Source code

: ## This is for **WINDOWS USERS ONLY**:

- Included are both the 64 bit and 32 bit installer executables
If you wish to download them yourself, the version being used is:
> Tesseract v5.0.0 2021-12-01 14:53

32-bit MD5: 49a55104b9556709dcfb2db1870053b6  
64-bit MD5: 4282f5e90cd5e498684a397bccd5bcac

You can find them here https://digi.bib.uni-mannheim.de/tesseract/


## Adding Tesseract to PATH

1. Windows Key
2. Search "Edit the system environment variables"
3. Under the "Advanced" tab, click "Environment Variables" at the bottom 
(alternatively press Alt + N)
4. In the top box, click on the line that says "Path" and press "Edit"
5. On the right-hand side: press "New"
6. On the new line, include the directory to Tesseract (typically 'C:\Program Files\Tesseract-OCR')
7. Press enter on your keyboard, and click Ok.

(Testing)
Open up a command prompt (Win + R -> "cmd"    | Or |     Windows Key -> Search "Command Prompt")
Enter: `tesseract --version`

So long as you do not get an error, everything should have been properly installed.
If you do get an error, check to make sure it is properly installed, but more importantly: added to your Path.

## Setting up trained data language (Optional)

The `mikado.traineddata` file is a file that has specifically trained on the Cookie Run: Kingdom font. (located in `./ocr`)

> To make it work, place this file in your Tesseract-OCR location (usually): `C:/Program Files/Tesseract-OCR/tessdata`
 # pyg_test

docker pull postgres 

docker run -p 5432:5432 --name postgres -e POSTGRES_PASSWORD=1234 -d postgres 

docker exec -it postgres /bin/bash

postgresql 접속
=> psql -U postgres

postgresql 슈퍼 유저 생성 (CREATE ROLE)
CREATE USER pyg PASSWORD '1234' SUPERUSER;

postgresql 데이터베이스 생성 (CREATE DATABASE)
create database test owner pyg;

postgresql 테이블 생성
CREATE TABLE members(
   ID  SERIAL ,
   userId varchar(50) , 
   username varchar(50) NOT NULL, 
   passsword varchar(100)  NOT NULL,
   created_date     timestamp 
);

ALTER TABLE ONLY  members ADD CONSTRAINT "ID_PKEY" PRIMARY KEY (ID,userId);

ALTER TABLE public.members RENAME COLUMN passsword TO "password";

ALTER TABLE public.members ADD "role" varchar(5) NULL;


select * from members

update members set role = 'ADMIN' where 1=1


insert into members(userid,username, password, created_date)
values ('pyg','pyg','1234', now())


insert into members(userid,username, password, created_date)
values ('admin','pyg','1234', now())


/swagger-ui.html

++++

What the task requires: Reproduce every line from the entries that holds the word "error".

Answer space:
So long as you do not get an error, everything should have been properly installed.
If you do get an error, check to make sure it is properly installed, but more importantly: added to your Path.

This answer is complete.